“Oh, he gives me time!” Clement Yule spoke very much as he might have said, “Oh, in two minutes!”
“I wouldn’t give you time,” Mrs. Gracedew cried with force—“I’d give you a shaking! For God’s sake, at any rate”—and she really tried to push him off—“go upstairs!”
“And literally find the dreadful man?” This was so little his personal idea that, distinctly dodging her pressure, he had already reached the safe quarter.
But it befell that at the same moment she saw Cora reappear on the upper landing—a circumstance that promised her a still better conclusion. “He’s coming down!”
Cora, in spite of this announcement, came down boldly enough without him and made directly for Mrs.
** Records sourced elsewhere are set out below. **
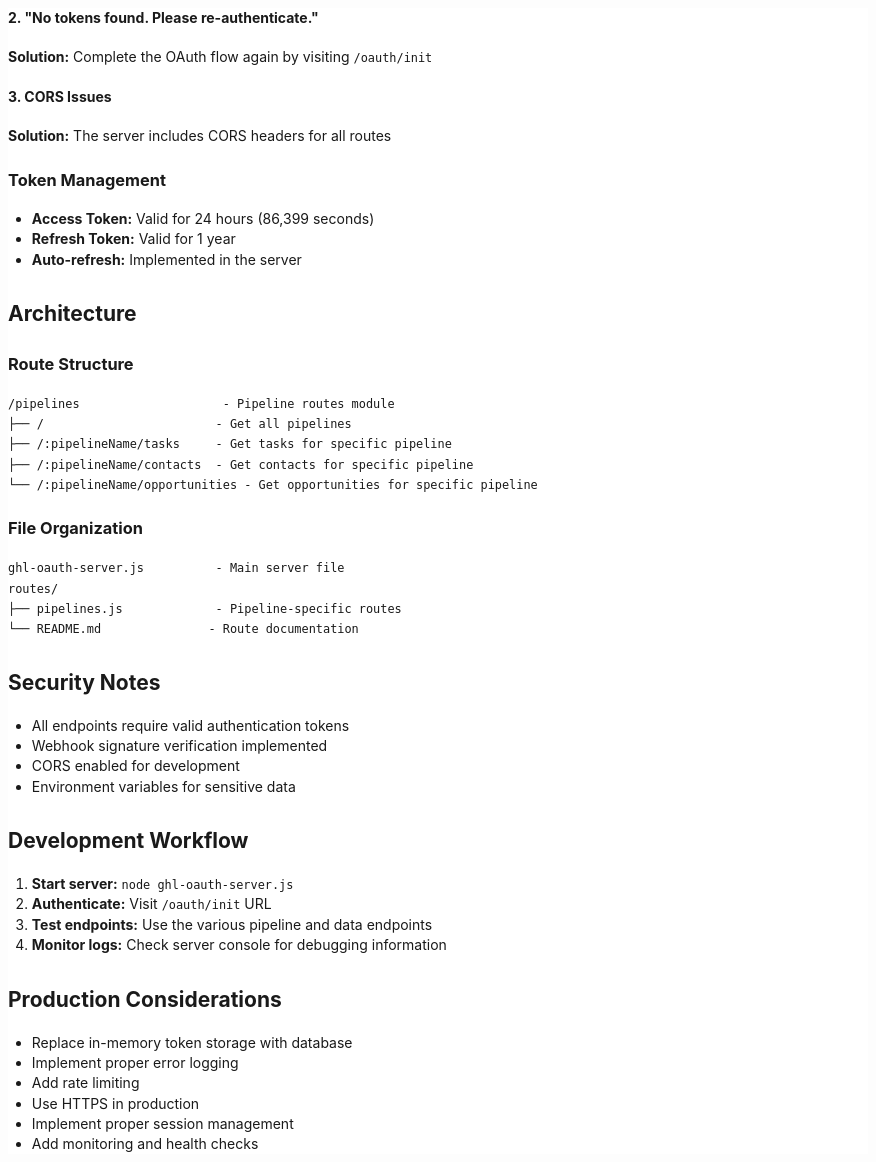#### 2. "No tokens found. Please re-authenticate."

**Solution:** Complete the OAuth flow again by visiting `/oauth/init`

#### 3. CORS Issues

**Solution:** The server includes CORS headers for all routes

### Token Management

- **Access Token:** Valid for 24 hours (86,399 seconds)
- **Refresh Token:** Valid for 1 year
- **Auto-refresh:** Implemented in the server

## Architecture

### Route Structure

```
/pipelines                    - Pipeline routes module
├── /                        - Get all pipelines
├── /:pipelineName/tasks     - Get tasks for specific pipeline
├── /:pipelineName/contacts  - Get contacts for specific pipeline
└── /:pipelineName/opportunities - Get opportunities for specific pipeline
```

### File Organization

```
ghl-oauth-server.js          - Main server file
routes/
├── pipelines.js             - Pipeline-specific routes
└── README.md               - Route documentation
```

## Security Notes

- All endpoints require valid authentication tokens
- Webhook signature verification implemented
- CORS enabled for development
- Environment variables for sensitive data

## Development Workflow

1. **Start server:** `node ghl-oauth-server.js`
2. **Authenticate:** Visit `/oauth/init` URL
3. **Test endpoints:** Use the various pipeline and data endpoints
4. **Monitor logs:** Check server console for debugging information

## Production Considerations

- Replace in-memory token storage with database
- Implement proper error logging
- Add rate limiting
- Use HTTPS in production
- Implement proper session management
- Add monitoring and health checks
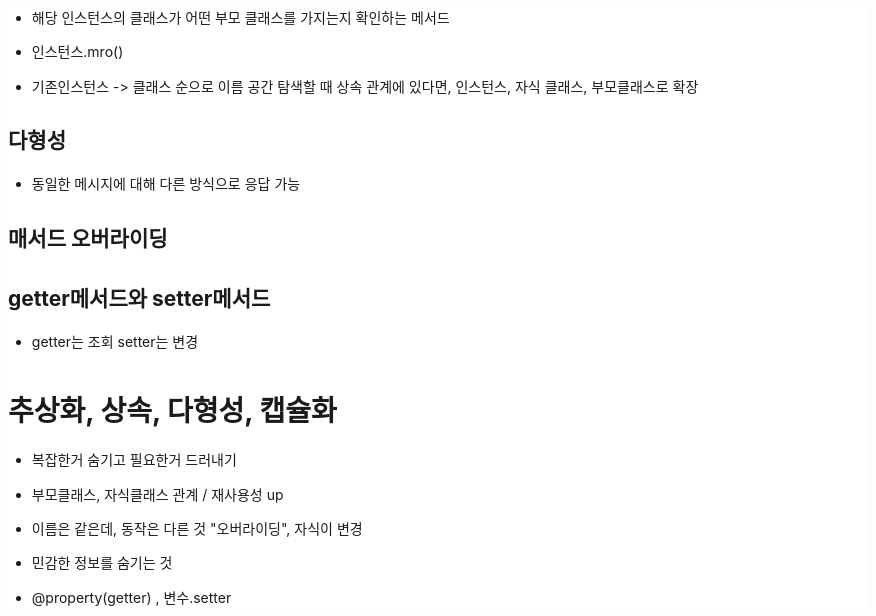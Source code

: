   - 해당 인스턴스의 클래스가 어떤 부모 클래스를 가지는지 확인하는 메서드
  
  - 인스턴스.mro()
  
  - 기존인스턴스 -> 클래스 순으로 이름 공간 탐색할 때 상속 관계에 있다면, 인스턴스, 자식 클래스, 부모클래스로 확장

## 다형성

- 동일한 메시지에 대해 다른 방식으로 응답 가능

## 매서드 오버라이딩

## getter메서드와 setter메서드

- getter는 조회 setter는 변경

# 추상화, 상속, 다형성, 캡슐화

- 복잡한거 숨기고 필요한거 드러내기

- 부모클래스, 자식클래스 관계 / 재사용성 up

- 이름은 같은데, 동작은 다른 것 "오버라이딩", 자식이 변경

- 민감한 정보를 숨기는 것

- @property(getter) , 변수.setter
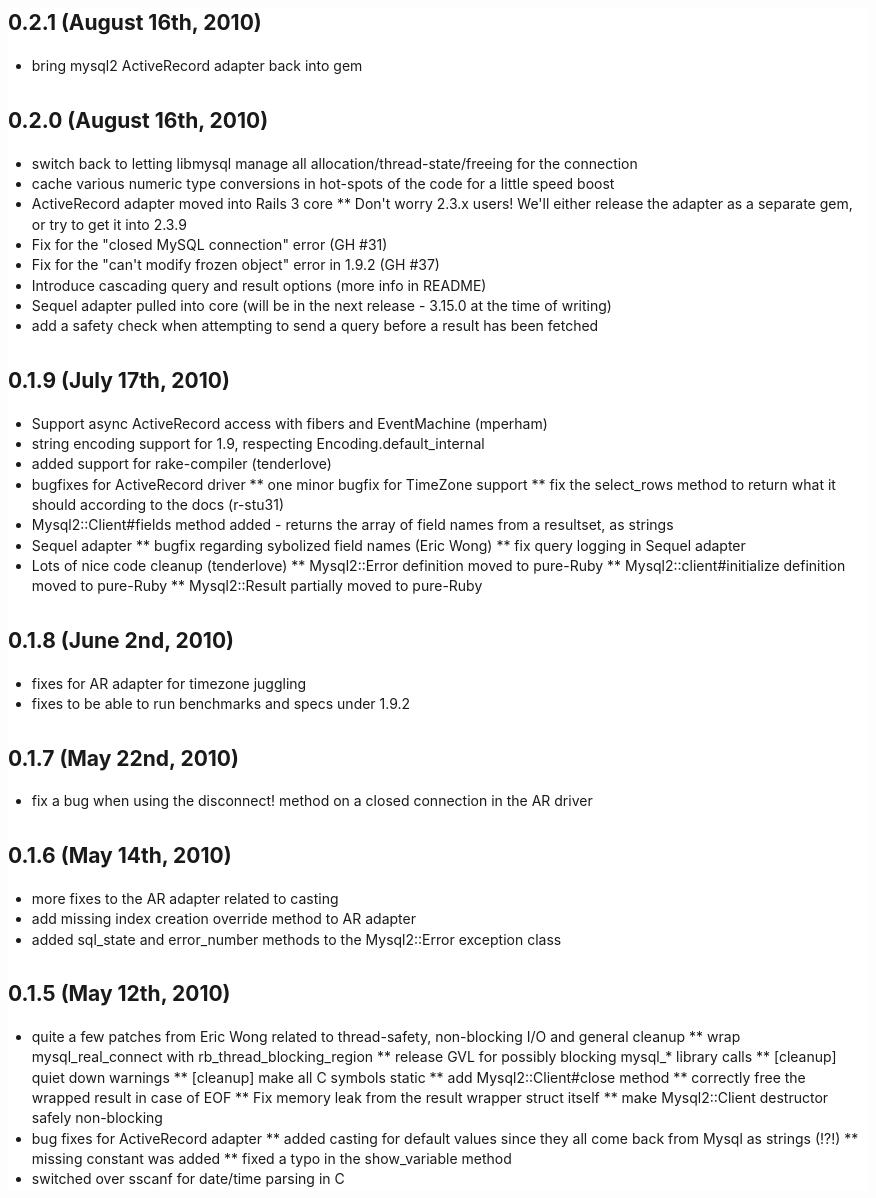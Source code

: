 ## 0.2.1 (August 16th, 2010)
* bring mysql2 ActiveRecord adapter back into gem

## 0.2.0 (August 16th, 2010)
* switch back to letting libmysql manage all allocation/thread-state/freeing for the connection
* cache various numeric type conversions in hot-spots of the code for a little speed boost
* ActiveRecord adapter moved into Rails 3 core
** Don't worry 2.3.x users! We'll either release the adapter as a separate gem, or try to get it into 2.3.9
* Fix for the "closed MySQL connection" error (GH #31)
* Fix for the "can't modify frozen object" error in 1.9.2 (GH #37)
* Introduce cascading query and result options (more info in README)
* Sequel adapter pulled into core (will be in the next release - 3.15.0 at the time of writing)
* add a safety check when attempting to send a query before a result has been fetched

## 0.1.9 (July 17th, 2010)
* Support async ActiveRecord access with fibers and EventMachine (mperham)
* string encoding support for 1.9, respecting Encoding.default_internal
* added support for rake-compiler (tenderlove)
* bugfixes for ActiveRecord driver
** one minor bugfix for TimeZone support
** fix the select_rows method to return what it should according to the docs (r-stu31)
* Mysql2::Client#fields method added - returns the array of field names from a resultset, as strings
* Sequel adapter
** bugfix regarding sybolized field names (Eric Wong)
** fix query logging in Sequel adapter
* Lots of nice code cleanup (tenderlove)
** Mysql2::Error definition moved to pure-Ruby
** Mysql2::client#initialize definition moved to pure-Ruby
** Mysql2::Result partially moved to pure-Ruby

## 0.1.8 (June 2nd, 2010)
* fixes for AR adapter for timezone juggling
* fixes to be able to run benchmarks and specs under 1.9.2

## 0.1.7 (May 22nd, 2010)
* fix a bug when using the disconnect! method on a closed connection in the AR driver

## 0.1.6 (May 14th, 2010)
* more fixes to the AR adapter related to casting
* add missing index creation override method to AR adapter
* added sql_state and error_number methods to the Mysql2::Error exception class

## 0.1.5 (May 12th, 2010)
* quite a few patches from Eric Wong related to thread-safety, non-blocking I/O and general cleanup
** wrap mysql_real_connect with rb_thread_blocking_region
** release GVL for possibly blocking mysql_* library calls
** [cleanup] quiet down warnings
** [cleanup] make all C symbols static
** add Mysql2::Client#close method
** correctly free the wrapped result in case of EOF
** Fix memory leak from the result wrapper struct itself
** make Mysql2::Client destructor safely non-blocking
* bug fixes for ActiveRecord adapter
** added casting for default values since they all come back from Mysql as strings (!?!)
** missing constant was added
** fixed a typo in the show_variable method
* switched over sscanf for date/time parsing in C
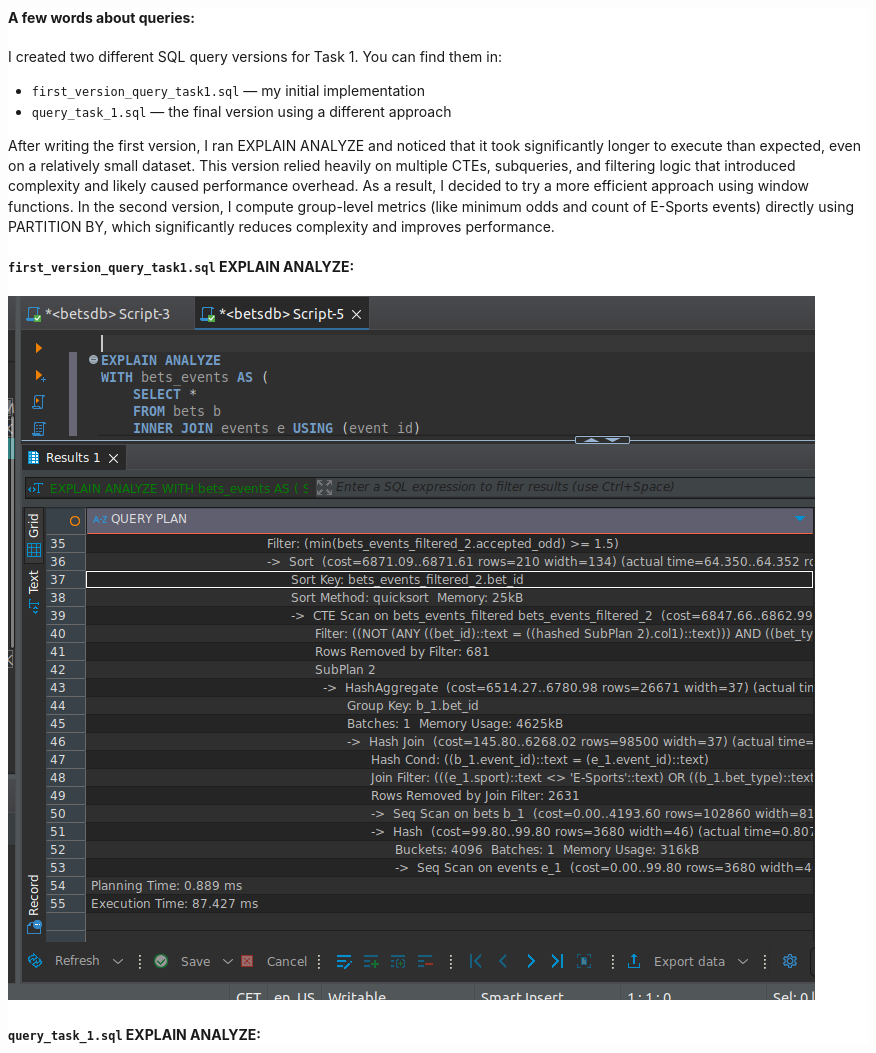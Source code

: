 #### A few words about queries:
I created two different SQL query versions for Task 1.
You can find them in:
- ```first_version_query_task1.sql``` — my initial implementation
- ```query_task_1.sql``` — the final version using a different approach

After writing the first version, I ran EXPLAIN ANALYZE and noticed that it took significantly longer to execute than expected, even on a relatively small dataset. This version relied heavily on multiple CTEs, subqueries, and filtering logic that introduced complexity and likely caused performance overhead.
As a result, I decided to try a more efficient approach using window functions. In the second version, I compute group-level metrics (like minimum odds and count of E-Sports events) directly using PARTITION BY, which significantly reduces complexity and improves performance.

#### ```first_version_query_task1.sql``` EXPLAIN ANALYZE:
![img.png](img/img333.png)
#### ```query_task_1.sql``` EXPLAIN ANALYZE:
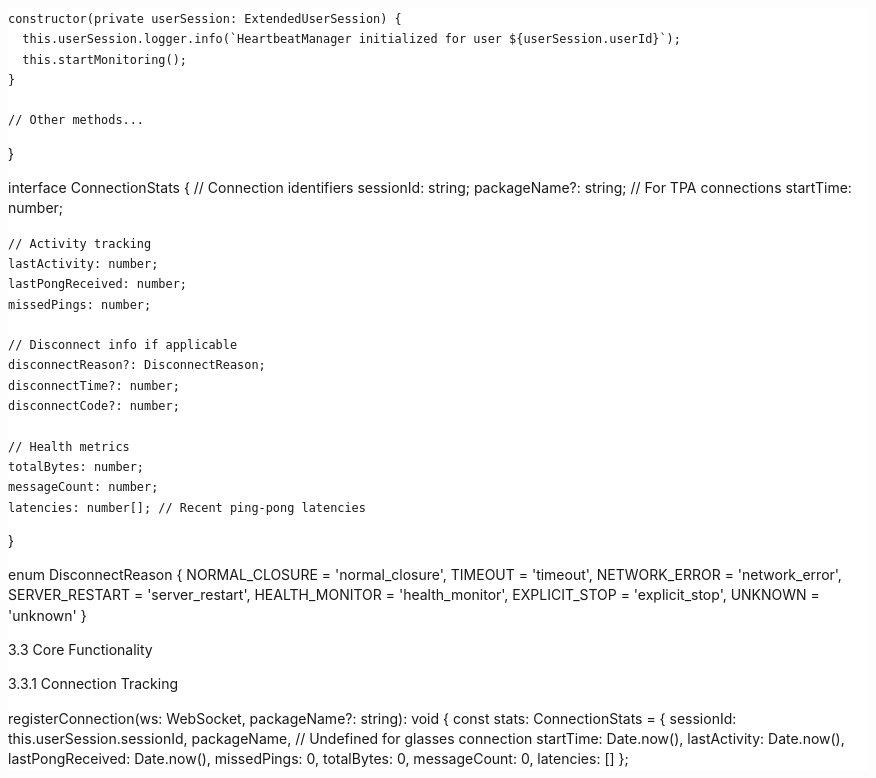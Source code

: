     constructor(private userSession: ExtendedUserSession) {
      this.userSession.logger.info(`HeartbeatManager initialized for user ${userSession.userId}`);
      this.startMonitoring();
    }

    // Other methods...
  }

  interface ConnectionStats {
    // Connection identifiers
    sessionId: string;
    packageName?: string; // For TPA connections
    startTime: number;

    // Activity tracking
    lastActivity: number;
    lastPongReceived: number;
    missedPings: number;

    // Disconnect info if applicable
    disconnectReason?: DisconnectReason;
    disconnectTime?: number;
    disconnectCode?: number;

    // Health metrics
    totalBytes: number;
    messageCount: number;
    latencies: number[]; // Recent ping-pong latencies
  }

  enum DisconnectReason {
    NORMAL_CLOSURE = 'normal_closure',
    TIMEOUT = 'timeout',
    NETWORK_ERROR = 'network_error',
    SERVER_RESTART = 'server_restart',
    HEALTH_MONITOR = 'health_monitor',
    EXPLICIT_STOP = 'explicit_stop',
    UNKNOWN = 'unknown'
  }

  3.3 Core Functionality

  3.3.1 Connection Tracking

  registerConnection(ws: WebSocket, packageName?: string): void {
    const stats: ConnectionStats = {
      sessionId: this.userSession.sessionId,
      packageName, // Undefined for glasses connection
      startTime: Date.now(),
      lastActivity: Date.now(),
      lastPongReceived: Date.now(),
      missedPings: 0,
      totalBytes: 0,
      messageCount: 0,
      latencies: []
    };
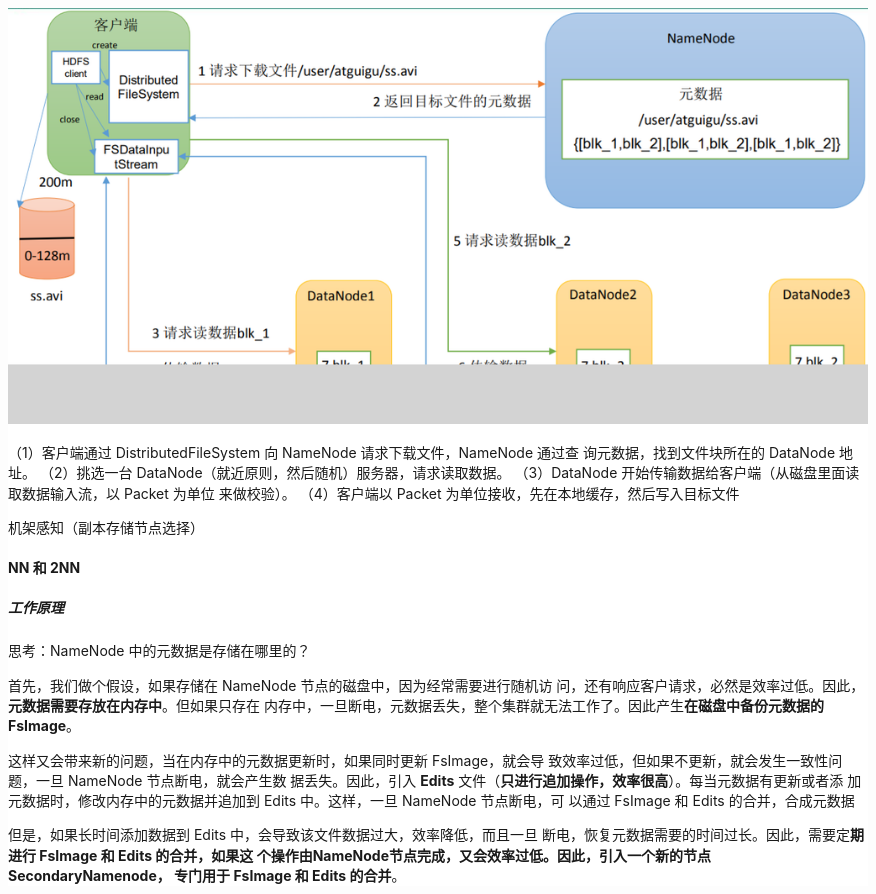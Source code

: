 ![image-20211226225733045](_images/HadoopNotes.assets/image-20211226225733045.png)

（1）客户端通过 DistributedFileSystem 向 NameNode 请求下载文件，NameNode 通过查 询元数据，找到文件块所在的 DataNode 地址。 （2）挑选一台 DataNode（就近原则，然后随机）服务器，请求读取数据。 （3）DataNode 开始传输数据给客户端（从磁盘里面读取数据输入流，以 Packet 为单位 来做校验）。 （4）客户端以 Packet 为单位接收，先在本地缓存，然后写入目标文件



机架感知（副本存储节点选择）

#### NN 和 2NN

##### 工作原理

思考：NameNode 中的元数据是存储在哪里的？ 

首先，我们做个假设，如果存储在 NameNode 节点的磁盘中，因为经常需要进行随机访 问，还有响应客户请求，必然是效率过低。因此，**元数据需要存放在内存中**。但如果只存在 内存中，一旦断电，元数据丢失，整个集群就无法工作了。因此产生**在磁盘中备份元数据的 FsImage**。

这样又会带来新的问题，当在内存中的元数据更新时，如果同时更新 FsImage，就会导 致效率过低，但如果不更新，就会发生一致性问题，一旦 NameNode 节点断电，就会产生数 据丢失。因此，引入 **Edits** 文件（**只进行追加操作，效率很高**）。每当元数据有更新或者添 加元数据时，修改内存中的元数据并追加到 Edits 中。这样，一旦 NameNode 节点断电，可 以通过 FsImage 和 Edits 的合并，合成元数据

但是，如果长时间添加数据到 Edits 中，会导致该文件数据过大，效率降低，而且一旦 断电，恢复元数据需要的时间过长。因此，需要定**期进行 FsImage 和 Edits 的合并，如果这 个操作由NameNode节点完成，又会效率过低。因此，引入一个新的节点SecondaryNamenode， 专门用于 FsImage 和 Edits 的合并**。
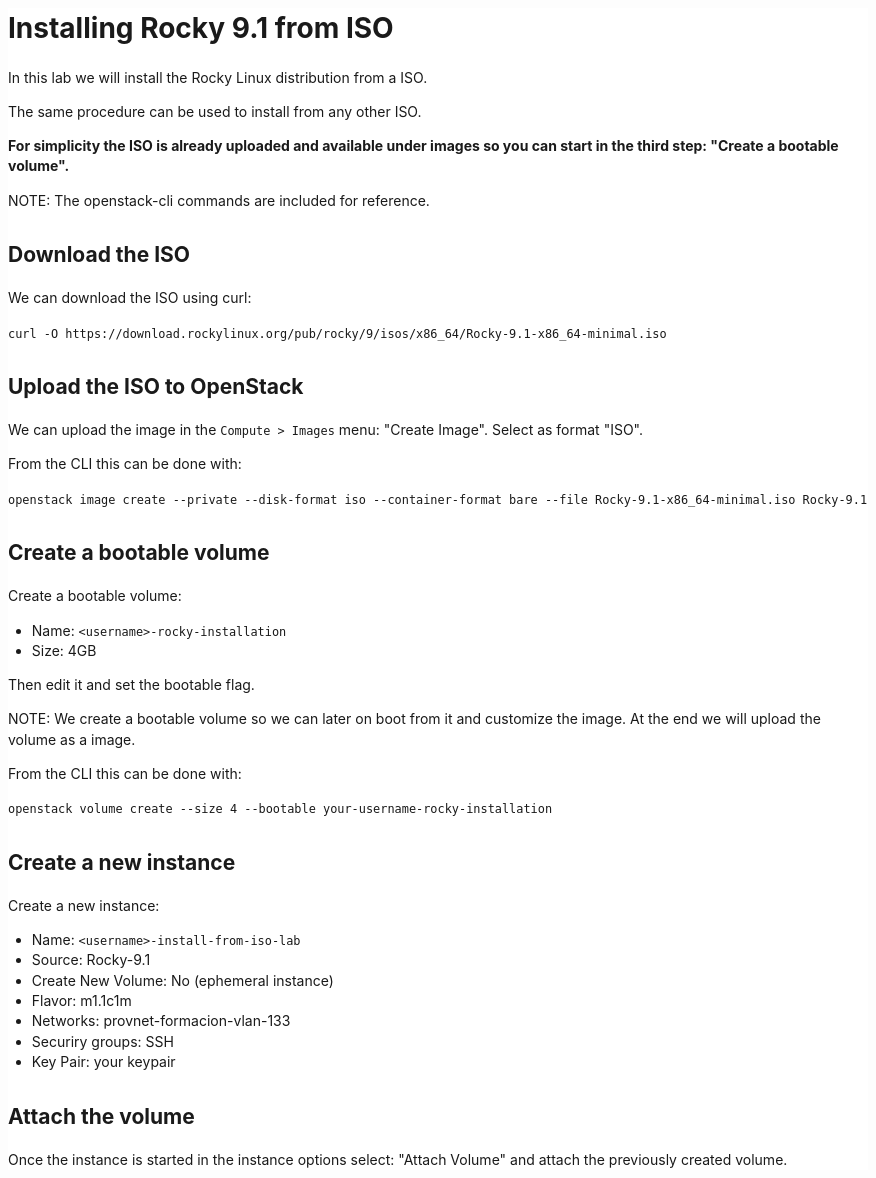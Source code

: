 # Installing Rocky 9.1 from ISO
In this lab we will install the Rocky Linux distribution from a ISO.

The same procedure can be used to install from any other ISO.

**For simplicity the ISO is already uploaded and available under images so you can start in the third step: "Create a bootable volume".**

NOTE: The openstack-cli commands are included for reference.

## Download the ISO
We can download the ISO using curl:
```
curl -O https://download.rockylinux.org/pub/rocky/9/isos/x86_64/Rocky-9.1-x86_64-minimal.iso
```

## Upload the ISO to OpenStack
We can upload the image in the `Compute > Images` menu: "Create Image". Select as format "ISO".

From the CLI this can be done with:
```
openstack image create --private --disk-format iso --container-format bare --file Rocky-9.1-x86_64-minimal.iso Rocky-9.1
```

## Create a bootable volume
Create a bootable volume:
- Name: `<username>-rocky-installation`
- Size: 4GB

Then edit it and set the bootable flag.

NOTE: We create a bootable volume so we can later on boot from it and customize the image. At the end we will upload the volume as a image.

From the CLI this can be done with:
```
openstack volume create --size 4 --bootable your-username-rocky-installation
```

## Create a new instance
Create a new instance:
- Name: `<username>-install-from-iso-lab`
- Source: Rocky-9.1
- Create New Volume: No (ephemeral instance)
- Flavor: m1.1c1m
- Networks: provnet-formacion-vlan-133
- Securiry groups: SSH
- Key Pair: your keypair

## Attach the volume
Once the instance is started in the instance options select: "Attach Volume" and attach the previously created volume.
Gracedew, to whom her eyes had attached themselves with an undeviating glare. Her plain purpose of treating this lady as an isolated presence allowed their companion perfect freedom to consider her arrival with sharp alarm. His disconcerted stare seemed for a moment to balance; it wandered, gave a wild glance at the open door, then searched the ascent of the staircase, in which, apparently, it now found a coercion. “I’ll go up!” he gasped; and he took three steps at a time.
V
The girl threw herself, in her flushed eagerness, straight upon the wonderful lady. “I’ve come back to you—I want to speak to you!” The need had been a rapid growth, but it was clearly immense. “May I confide in you?”
Her instant overflow left Mrs. Gracedew both astonished and amused. “You too?” she laughed. “Why it is good we come over!”
“It is, indeed!” Cora gratefully echoed. “You were so very kind to me and seemed to think me so curious.”
The mirth of her friend redoubled. “Well, I loved you for it, and it was nothing moreover to what you thought me!”